Whatever happened to the serious business of eating lunch? That was a question I pondered the other day when considering the ups and downs of fortune of that old-style gentlemen's institution called The Clarendon Club.

It is celebrating its 150th birthday this year. Club secretary Mike Lewis told me that it is still flourishing as a social institution for professional and business men (no ladies may join), but it is now based at the North Oxford Golf Club, having abandoned its premises at 121 High Street, Oxford, where members used to gather daily to eat leisurely lunches and discuss local issues that affected them all.

Strange, perhaps, since nowadays we all use technology that was designed to save time, but it seems that most of us now eat lunch on the hoof rather than visit a club (or a pub either, come to that) for a long repast.

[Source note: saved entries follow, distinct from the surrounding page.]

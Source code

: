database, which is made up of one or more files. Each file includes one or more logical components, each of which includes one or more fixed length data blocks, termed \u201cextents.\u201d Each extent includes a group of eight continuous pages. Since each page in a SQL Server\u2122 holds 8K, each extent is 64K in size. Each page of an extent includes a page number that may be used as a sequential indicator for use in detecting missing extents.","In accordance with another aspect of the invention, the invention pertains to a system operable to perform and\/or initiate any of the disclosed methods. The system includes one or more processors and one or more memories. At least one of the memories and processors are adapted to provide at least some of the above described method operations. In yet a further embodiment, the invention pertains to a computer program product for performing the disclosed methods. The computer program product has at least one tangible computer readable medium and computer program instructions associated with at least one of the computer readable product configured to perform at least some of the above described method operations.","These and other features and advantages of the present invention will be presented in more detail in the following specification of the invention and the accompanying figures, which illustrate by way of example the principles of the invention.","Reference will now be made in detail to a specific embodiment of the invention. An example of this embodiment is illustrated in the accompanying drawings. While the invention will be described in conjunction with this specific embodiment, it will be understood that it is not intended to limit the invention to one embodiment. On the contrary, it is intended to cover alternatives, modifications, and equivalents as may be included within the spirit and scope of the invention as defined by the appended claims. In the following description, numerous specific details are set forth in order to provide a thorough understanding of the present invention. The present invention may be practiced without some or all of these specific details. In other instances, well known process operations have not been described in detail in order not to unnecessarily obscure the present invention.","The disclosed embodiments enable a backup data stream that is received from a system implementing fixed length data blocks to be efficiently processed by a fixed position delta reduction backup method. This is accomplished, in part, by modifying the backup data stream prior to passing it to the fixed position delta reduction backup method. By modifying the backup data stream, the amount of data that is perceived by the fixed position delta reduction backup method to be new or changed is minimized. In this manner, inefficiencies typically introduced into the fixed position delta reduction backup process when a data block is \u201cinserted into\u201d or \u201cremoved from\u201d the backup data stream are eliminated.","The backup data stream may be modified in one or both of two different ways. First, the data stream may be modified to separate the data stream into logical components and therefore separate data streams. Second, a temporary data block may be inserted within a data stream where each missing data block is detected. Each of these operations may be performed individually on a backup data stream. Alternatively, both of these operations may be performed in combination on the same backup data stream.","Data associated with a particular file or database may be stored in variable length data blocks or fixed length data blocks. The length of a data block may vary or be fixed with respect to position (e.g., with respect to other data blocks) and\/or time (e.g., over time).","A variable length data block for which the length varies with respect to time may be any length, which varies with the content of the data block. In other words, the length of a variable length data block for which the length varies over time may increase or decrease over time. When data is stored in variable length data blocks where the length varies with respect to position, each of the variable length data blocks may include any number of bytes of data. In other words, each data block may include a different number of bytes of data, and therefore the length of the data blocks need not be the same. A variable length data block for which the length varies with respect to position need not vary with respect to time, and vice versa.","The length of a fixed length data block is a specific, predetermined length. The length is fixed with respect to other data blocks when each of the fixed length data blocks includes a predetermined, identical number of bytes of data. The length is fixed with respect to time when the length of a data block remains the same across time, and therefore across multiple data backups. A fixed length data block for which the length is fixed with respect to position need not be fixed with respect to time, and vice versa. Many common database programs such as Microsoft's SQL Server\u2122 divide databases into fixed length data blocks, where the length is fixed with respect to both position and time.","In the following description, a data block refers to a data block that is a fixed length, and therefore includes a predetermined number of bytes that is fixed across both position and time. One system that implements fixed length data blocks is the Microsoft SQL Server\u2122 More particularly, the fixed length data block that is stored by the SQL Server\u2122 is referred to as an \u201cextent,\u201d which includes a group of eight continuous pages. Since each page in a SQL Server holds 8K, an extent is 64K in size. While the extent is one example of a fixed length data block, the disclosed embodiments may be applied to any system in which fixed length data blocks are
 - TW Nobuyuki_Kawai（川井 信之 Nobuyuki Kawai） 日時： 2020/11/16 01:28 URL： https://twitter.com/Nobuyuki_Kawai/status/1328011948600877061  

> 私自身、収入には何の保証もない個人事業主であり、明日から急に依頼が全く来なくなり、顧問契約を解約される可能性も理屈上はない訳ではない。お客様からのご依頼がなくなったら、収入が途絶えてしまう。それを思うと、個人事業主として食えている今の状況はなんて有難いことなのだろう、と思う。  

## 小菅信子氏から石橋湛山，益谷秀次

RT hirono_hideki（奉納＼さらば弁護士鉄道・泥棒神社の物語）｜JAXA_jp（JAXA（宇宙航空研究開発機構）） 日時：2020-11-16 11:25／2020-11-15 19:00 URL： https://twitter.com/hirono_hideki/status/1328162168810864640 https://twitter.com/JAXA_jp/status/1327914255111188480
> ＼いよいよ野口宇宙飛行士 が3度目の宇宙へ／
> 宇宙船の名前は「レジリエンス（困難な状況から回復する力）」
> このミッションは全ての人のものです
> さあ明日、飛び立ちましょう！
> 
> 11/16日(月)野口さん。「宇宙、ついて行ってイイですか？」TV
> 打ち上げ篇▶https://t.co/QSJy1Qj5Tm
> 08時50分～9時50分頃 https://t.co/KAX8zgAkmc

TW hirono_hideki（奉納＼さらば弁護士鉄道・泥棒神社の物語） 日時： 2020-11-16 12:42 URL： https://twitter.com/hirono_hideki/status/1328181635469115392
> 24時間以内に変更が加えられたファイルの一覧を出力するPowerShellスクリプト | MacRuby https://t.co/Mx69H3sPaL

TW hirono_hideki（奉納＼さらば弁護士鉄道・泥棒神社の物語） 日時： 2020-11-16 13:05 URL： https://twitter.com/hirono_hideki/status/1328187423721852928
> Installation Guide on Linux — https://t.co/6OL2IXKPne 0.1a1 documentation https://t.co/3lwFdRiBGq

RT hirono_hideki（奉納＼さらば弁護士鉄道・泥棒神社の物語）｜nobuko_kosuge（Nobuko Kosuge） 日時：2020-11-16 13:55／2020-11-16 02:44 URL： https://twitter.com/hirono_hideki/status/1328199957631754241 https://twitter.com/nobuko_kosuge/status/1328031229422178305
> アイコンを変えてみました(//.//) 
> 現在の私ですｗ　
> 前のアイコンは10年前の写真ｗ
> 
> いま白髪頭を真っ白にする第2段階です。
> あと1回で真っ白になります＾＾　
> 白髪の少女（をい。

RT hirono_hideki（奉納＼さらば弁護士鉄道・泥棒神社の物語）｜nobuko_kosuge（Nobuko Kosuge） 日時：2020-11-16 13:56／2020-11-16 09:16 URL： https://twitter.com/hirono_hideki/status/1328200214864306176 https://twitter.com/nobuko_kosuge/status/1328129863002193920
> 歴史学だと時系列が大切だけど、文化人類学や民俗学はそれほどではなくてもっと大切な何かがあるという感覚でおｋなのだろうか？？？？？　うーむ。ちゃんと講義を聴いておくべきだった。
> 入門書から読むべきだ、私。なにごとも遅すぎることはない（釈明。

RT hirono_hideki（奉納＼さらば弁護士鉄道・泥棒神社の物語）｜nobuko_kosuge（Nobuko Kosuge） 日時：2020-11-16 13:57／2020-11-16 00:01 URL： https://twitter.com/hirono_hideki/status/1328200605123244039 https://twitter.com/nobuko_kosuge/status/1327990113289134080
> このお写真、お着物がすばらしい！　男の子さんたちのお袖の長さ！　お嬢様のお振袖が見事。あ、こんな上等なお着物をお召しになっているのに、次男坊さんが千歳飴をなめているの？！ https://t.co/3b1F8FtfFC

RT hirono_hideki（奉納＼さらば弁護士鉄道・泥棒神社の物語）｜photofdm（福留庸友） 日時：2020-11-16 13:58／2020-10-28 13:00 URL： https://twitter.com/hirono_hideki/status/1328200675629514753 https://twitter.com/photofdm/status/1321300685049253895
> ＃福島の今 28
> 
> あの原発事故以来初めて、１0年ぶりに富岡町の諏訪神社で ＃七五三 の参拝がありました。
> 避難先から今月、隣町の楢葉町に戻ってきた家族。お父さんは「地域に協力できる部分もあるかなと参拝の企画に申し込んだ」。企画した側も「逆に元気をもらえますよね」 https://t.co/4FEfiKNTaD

Mr Lewis said: “Dwindling membership coupled with increasing rent, the cost of a steward, parking restrictions and a shift of professional businesses from the city centre to the outskirts resulted in the abandonment of the premises in 1999.”

He added: “People don’t seem to eat lunch the way they used to.”

The club started life in 1863 at the Golden Cross Hotel in Cornmarket, that venerable hostelry that dates back to the 12th century and was described in early records as in foro, or in the market place.

Its first president was Alderman Spiers, owner of the Mitre Hotel. It then moved to the old Clarendon Hotel (demolished in 1954) before acquiring its own premises at 54 Cornmarket in 1881. It moved to 121 High Street in 1967.

The list of past presidents (on the back of the menu card used at the anniversary dinner held earlier this year) reads like a who’s who of the bosses of Oxford's old established businesses.

There are members of the Knowles family, of the building company started in 1797, of the Venables family, owners of gentlemen's outfitters Shepherd & Woodward, of estate agents Brooks, and of the grocery and tea family Twining.